▶ _DIRECTIONS_
In the records below, count the lines that have "frametitle" and answer with the number alone.

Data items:
•••

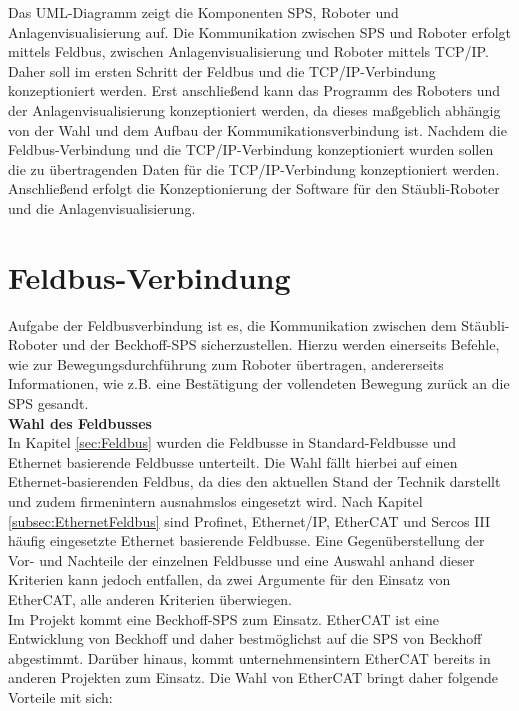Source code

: \documentclass[ a4paper,
                oneside,
                toc=bibliography,
                toc=listof
                ]{scrbook}
\begin{document}
	\noindent
	Das UML-Diagramm zeigt die Komponenten SPS, Roboter und Anlagenvisualisierung auf. Die Kommunikation zwischen SPS und Roboter erfolgt mittels Feldbus, zwischen Anlagenvisualisierung und Roboter mittels TCP/IP. Daher soll im ersten Schritt der Feldbus und die TCP/IP-Verbindung konzeptioniert werden. Erst anschließend kann das Programm des Roboters und der Anlagenvisualisierung konzeptioniert werden, da dieses maßgeblich abhängig von der Wahl und dem Aufbau der Kommunikationsverbindung ist. Nachdem die Feldbus-Verbindung und die TCP/IP-Verbindung konzeptioniert wurden sollen die zu übertragenden Daten für die TCP/IP-Verbindung konzeptioniert werden. Anschließend erfolgt die Konzeptionierung der Software für den Stäubli-Roboter und die Anlagenvisualisierung.
	 
	\section{Feldbus-Verbindung}
	\label{sec:KonzeptFeldbus}
	Aufgabe der Feldbusverbindung ist es, die Kommunikation zwischen dem Stäubli-Roboter und der Beckhoff-SPS sicherzustellen. Hierzu werden einerseits Befehle, wie zur Bewegungsdurchführung zum Roboter übertragen, andererseits Informationen, wie z.B. eine Bestätigung der vollendeten Bewegung zurück an die SPS gesandt.\vspace{0.5\baselineskip}\\
	\textbf{Wahl des Feldbusses}\\
	In Kapitel \ref{sec:Feldbus} wurden die Feldbusse in Standard-Feldbusse und Ethernet basierende Feldbusse unterteilt. Die Wahl fällt hierbei auf einen Ethernet-basierenden Feldbus, da dies den aktuellen Stand der Technik darstellt und zudem firmenintern ausnahmslos eingesetzt wird. Nach Kapitel \ref{subsec:EthernetFeldbus} sind Profinet, Ethernet/IP, EtherCAT und Sercos III häufig eingesetzte Ethernet basierende Feldbusse. Eine Gegenüberstellung der Vor- und Nachteile der einzelnen Feldbusse und eine Auswahl anhand dieser Kriterien kann jedoch entfallen, da zwei Argumente für den Einsatz von EtherCAT, alle anderen Kriterien überwiegen.\\
	Im Projekt kommt eine Beckhoff-SPS zum Einsatz. EtherCAT ist eine Entwicklung von Beckhoff und daher bestmöglichst auf die SPS von Beckhoff abgestimmt. Darüber hinaus, kommt unternehmensintern EtherCAT bereits in anderen Projekten zum Einsatz. Die Wahl von EtherCAT bringt daher folgende Vorteile mit sich:
\end{document}

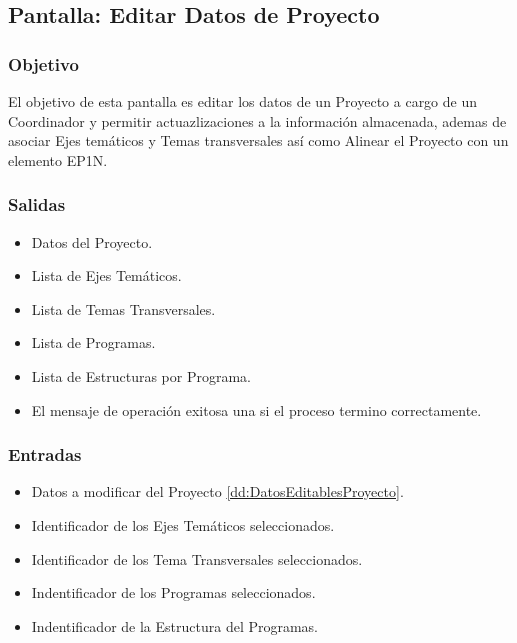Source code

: \subsection{Pantalla: Editar Datos de Proyecto}

\subsubsection{Objetivo}
El objetivo de esta pantalla es editar los datos de un Proyecto a cargo de un Coordinador y permitir actuazlizaciones a la información almacenada, ademas de asociar Ejes temáticos y Temas transversales así como Alinear el Proyecto con un elemento EP1N.


\subsubsection{Salidas}
\begin{itemize}
 \item Datos del Proyecto.
 \item Lista de Ejes Temáticos.
 \item Lista de Temas Transversales.
 \item Lista de Programas.
 \item Lista de Estructuras por Programa.
 \item El mensaje de operación exitosa una si el proceso termino correctamente.
\end{itemize}

\subsubsection{Entradas}
\begin{itemize}
 \item Datos a modificar del Proyecto \ref{dd:DatosEditablesProyecto}.
 \item Identificador de los Ejes Temáticos seleccionados.
 \item Identificador de los Tema Transversales seleccionados.
 \item Indentificador de los Programas seleccionados.
 \item Indentificador de la Estructura del Programas.
\end{itemize}


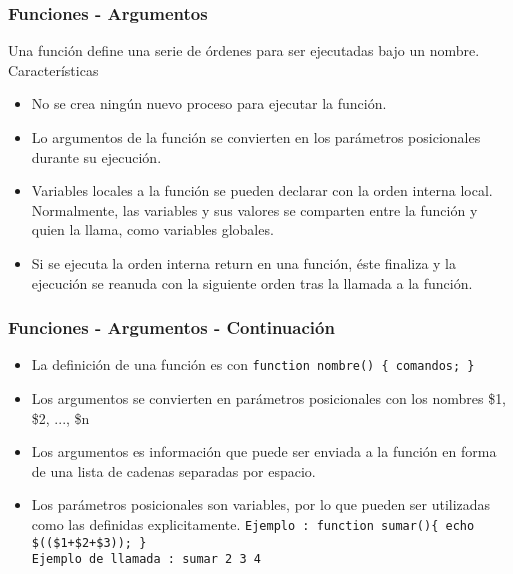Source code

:\documentclass{beamer}
\begin{document}
\begin{frame}
\frametitle{Funciones - Argumentos}
       Una  función define una serie de órdenes para ser ejecutadas bajo un nombre. Características

\begin{itemize}
\item No  se crea ningún nuevo proceso para ejecutar la función.
\item Lo argumentos de  la  función  se
       convierten  en los parámetros posicionales durante su ejecución.
\item 
       Variables  locales  a la función se pueden declarar con la orden interna local.  
Normalmente, las
       variables y sus valores se comparten entre la función y quien la llama, como variables globales.

\item
       Si se ejecuta la orden interna return en una función, éste finaliza y la ejecución se reanuda con
       la  siguiente  orden tras la llamada a la función. 

\end{itemize}
\end{frame}

\begin{frame}
\frametitle{Funciones - Argumentos - Continuación}
\begin{itemize}
\item La definición de una función es con \texttt{function nombre() \{ comandos; \} }
\item Los argumentos se convierten en parámetros posicionales con los nombres \$1, \$2, ..., \$n
\item Los argumentos es información que puede ser enviada a la función en forma de una lista de cadenas separadas por espacio.\\ 
\item Los parámetros posicionales son variables, por lo que pueden ser utilizadas como las definidas explicitamente.
\texttt{Ejemplo : function sumar()\{ echo \$((\$1+\$2+\$3)); \} }\\ 
\texttt{Ejemplo de llamada : sumar 2 3 4 }
\end{itemize}
\end{frame}
\end{document}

•••

▶ _SOLUTION TO THIS TASK_
2